Cryptocurrency and the legal landscape was discussed when US Deputy Attorney General Rod Rosenstein spoke at the 87th Interpol General Assembly in Dubai earlier this week. With the theme being “innovation”, Rosenstein raised the issue of cybercrime as an unfortunate side effect of emerging technologies such as cryptocurrency and the blockchain. He believes that cybercriminals will continue to use the internet and its associated applications to “damage information systems, steal data, commit fraud, violate privacy, attack critical infrastructure, and sexually exploit children.”
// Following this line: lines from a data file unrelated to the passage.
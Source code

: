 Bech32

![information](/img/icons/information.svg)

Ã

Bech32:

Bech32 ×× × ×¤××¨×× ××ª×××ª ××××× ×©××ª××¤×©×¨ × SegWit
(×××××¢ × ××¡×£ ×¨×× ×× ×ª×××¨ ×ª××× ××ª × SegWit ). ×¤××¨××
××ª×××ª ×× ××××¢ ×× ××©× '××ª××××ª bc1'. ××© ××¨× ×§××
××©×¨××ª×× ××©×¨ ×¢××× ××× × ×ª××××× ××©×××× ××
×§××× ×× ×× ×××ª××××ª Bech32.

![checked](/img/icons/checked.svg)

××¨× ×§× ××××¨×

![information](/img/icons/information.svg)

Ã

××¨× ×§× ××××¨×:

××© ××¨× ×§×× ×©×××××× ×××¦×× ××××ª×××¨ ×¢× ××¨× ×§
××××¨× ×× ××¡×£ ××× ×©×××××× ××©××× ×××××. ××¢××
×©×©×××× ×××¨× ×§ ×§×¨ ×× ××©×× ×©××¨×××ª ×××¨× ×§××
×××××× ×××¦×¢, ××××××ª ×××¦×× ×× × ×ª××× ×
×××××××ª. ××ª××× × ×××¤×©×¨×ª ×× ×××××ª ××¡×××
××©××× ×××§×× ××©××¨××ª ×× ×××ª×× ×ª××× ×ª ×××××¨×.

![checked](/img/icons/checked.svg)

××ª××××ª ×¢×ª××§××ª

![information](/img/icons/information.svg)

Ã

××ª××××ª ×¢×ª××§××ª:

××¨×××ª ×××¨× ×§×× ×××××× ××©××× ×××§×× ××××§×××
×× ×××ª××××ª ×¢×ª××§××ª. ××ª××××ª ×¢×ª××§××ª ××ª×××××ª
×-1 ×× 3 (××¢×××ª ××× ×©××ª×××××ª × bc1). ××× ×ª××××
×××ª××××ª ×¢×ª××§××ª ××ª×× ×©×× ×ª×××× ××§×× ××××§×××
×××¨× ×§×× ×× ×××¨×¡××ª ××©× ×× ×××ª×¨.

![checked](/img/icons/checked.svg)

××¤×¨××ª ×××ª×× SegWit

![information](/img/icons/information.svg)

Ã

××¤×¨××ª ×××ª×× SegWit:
Rosenstein pointed towards cryptocurrencies as a tool currently used by cybercriminals. In a note that is sure to concern cryptocurrency libertarians, he said that regulating, seizing, and tracing cryptocurrencies would “demand a multinational response”. Rosenstein went on to talk about the legal aspect in more detail, saying:
We must not allow cybercriminals to hide behind cryptocurrencies. Virtual currencies have some legitimate uses, but bad actors are using them to fund crimes and to hide illicit proceeds. We must work together to make clear that the rule of law can reach the entire blockchain. To prevent virtual currency from being abused by criminals, terrorist financiers, or sanctions evaders, all of us must implement policies that mitigate the risks posed by the new technology.
Rosenstein’s comments come amid a crackdown by US authorities on unlicensed exchanges and ICOs, while many exchanges are implementing KYC regulations in a bid to get onside both existing and potentially incoming laws. A report from accountancy firm KPMG recently stated that for cryptocurrency to reach its potential it needs to attract institutional money, which it will only do by falling in line with existing protocols and laws.
As most will be aware, Bitcoin and cryptocurrencies were purposefully designed to be anti-establishment. It will be interesting to see what can be implemented both on a national and international level to allow the asset class to grow, and at the same time limit the illegal activity which some still see as its primary use case.